Süddeutsche Zeitung

FC Bayern:Ein Kuss, der viel über Bayerns Stimmung verrät

  • Carlo Ancelotti küsst Franck Ribéry: Das hat viel Symbolisches für das Verhältnis zwischen dem Trainer und den Spielern des FC Bayern.
  • BVB-Trainer Thomas Tuchel findet derweil zu einer höchst kuriosen Interpretation des Abends.
  • Hier geht es zur Tabelle der Bundesliga.

Von Klaus Hoeltzenbein

Plötzlich setzte Franck Ribéry den bösen Blick auf. So muss er geschaut haben, als er einst als Lausbub durch die Gassen seiner Heimatstadt Boulogne-sur-Mer streifte und die Dinge mal nicht so liefen, wie er sie sich in den Kopf setzte. Soeben hatte sich der Franzose noch vom Applaus des Publikums wie auf einer Sänfte aus der Arena tragen lassen - jetzt aber entdeckte er am Spielfeldrand den großen Carlo, und schon wechselte Ribéry den Charakter. Ein böser Blick, ein schnippisches Fingerschnipsen, und eine Flucherei wie ehedem am Meer. Für einen Augenblick sah es so aus, als stünden sich Ribéry und Ancelotti unversöhnlich gegenüber.

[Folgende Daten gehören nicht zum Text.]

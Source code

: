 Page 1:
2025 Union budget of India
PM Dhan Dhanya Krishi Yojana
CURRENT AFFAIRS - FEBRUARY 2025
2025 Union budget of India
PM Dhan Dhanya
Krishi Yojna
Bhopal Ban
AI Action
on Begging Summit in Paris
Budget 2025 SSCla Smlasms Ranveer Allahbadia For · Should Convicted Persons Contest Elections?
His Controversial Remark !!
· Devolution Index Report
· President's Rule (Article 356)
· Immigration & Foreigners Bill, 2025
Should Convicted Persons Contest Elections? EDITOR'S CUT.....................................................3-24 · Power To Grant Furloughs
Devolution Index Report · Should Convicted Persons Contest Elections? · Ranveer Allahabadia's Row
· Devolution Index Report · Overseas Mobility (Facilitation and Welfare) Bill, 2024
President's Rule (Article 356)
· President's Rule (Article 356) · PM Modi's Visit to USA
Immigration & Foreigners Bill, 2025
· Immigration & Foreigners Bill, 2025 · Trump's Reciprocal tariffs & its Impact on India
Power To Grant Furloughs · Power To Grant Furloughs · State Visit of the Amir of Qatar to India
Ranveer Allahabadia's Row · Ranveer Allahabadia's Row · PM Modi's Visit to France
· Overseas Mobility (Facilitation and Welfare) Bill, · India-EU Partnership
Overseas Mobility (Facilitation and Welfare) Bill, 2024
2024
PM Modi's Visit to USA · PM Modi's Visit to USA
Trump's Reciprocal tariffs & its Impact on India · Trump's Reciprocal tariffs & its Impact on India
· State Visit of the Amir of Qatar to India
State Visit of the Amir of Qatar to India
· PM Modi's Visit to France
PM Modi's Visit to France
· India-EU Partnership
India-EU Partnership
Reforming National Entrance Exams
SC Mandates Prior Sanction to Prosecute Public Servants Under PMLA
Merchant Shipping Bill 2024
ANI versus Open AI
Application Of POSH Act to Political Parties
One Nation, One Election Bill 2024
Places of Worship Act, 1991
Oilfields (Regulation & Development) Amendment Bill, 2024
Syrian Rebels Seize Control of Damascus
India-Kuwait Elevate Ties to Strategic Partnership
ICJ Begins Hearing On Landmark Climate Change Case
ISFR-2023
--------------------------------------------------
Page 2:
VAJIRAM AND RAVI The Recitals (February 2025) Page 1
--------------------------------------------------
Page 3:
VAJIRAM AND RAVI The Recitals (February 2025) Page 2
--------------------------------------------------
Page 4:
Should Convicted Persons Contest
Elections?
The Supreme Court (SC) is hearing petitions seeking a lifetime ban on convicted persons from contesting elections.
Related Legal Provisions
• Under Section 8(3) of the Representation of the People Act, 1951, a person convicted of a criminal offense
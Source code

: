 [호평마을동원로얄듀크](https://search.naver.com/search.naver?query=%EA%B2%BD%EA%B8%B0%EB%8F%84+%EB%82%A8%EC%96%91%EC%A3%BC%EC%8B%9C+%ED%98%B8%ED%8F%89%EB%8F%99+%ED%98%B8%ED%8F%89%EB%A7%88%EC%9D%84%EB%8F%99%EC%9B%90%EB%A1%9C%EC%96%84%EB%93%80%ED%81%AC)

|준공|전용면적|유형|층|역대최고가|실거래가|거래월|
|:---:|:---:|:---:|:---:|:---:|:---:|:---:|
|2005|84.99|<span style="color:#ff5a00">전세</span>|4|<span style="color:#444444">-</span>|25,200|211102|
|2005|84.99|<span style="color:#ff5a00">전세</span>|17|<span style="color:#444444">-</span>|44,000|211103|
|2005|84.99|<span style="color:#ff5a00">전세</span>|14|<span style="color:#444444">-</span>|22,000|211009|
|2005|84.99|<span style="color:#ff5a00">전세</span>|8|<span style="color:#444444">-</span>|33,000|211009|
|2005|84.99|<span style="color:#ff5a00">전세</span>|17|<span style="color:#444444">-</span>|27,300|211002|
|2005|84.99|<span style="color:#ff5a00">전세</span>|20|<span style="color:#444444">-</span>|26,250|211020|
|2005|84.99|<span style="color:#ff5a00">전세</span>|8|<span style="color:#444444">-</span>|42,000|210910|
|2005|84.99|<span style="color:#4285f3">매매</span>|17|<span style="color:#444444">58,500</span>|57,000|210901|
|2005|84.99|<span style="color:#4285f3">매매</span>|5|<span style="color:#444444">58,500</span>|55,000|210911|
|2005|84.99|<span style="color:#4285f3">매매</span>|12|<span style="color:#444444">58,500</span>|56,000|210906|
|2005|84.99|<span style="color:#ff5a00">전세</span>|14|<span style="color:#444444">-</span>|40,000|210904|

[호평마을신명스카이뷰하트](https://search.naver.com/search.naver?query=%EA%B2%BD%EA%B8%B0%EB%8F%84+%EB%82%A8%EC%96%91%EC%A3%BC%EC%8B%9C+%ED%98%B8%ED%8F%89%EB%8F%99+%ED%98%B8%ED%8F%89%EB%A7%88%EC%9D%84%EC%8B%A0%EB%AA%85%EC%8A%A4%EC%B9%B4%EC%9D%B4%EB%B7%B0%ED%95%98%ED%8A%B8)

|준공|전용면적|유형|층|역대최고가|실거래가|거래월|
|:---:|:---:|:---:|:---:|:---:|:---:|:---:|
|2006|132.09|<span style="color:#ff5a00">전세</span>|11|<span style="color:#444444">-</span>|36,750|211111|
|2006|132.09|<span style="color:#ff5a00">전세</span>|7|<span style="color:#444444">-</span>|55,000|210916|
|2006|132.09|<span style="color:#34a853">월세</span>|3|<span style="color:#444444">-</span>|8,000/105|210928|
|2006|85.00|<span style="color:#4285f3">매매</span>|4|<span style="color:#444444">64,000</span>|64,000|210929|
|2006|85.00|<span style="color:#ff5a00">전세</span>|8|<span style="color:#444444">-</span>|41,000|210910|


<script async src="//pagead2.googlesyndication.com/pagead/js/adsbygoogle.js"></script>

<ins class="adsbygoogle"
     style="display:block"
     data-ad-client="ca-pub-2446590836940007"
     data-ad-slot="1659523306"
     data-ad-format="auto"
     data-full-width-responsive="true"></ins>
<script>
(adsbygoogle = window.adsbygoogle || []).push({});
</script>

Es war ganz großes Laienschauspiel, ein Einsprengsel ins Spitzenspiel, die Szene einer theatralischen Auswechslung in Minute 74. Und doch aufgeladen mit viel erhellender Symbolik; jedenfalls für alle, die noch immer rätseln, was denn das Binnenverhältnis zwischen Carlo und seinen Spielern so besonders macht. Ließ sich doch der große Carlo erst gar nicht auf eine Debatte ein, er nahm den Kopf seines Filou in beide Hände und drückte ihm einen Kuss auf die Wange. Warum? "Ach, er hatte Geburtstag und hat ein gutes Spiel gemacht, das war mein Kompliment."

Männerküsse auf öffentlichen Bühnen sind selten geworden, seit Leonid Breschnew und Erich Honecker tot sind, und sie hatten im untergegangenen Sozialismus immer sehr viel Falsches. Als Momentaufnahme für die Situation beim FC Bayern aber taugt dieses frühlingshafte Lippenbekenntnis unten am Spielfeldrand, sofort hellte sich die Miene des Geküssten auf, der tags zuvor bereits 34 Jahre alt geworden war. Wenig später lieferte Ribéry zum amourösen Boulevard die Erklärung: "Das ist eine schöne Relation mit dem Trainer. Er gibt viel Vertrauen, es macht Spaß mit ihm. Ich fühle mich wohl mit ihm. Das ist wichtig für ihn und für mich."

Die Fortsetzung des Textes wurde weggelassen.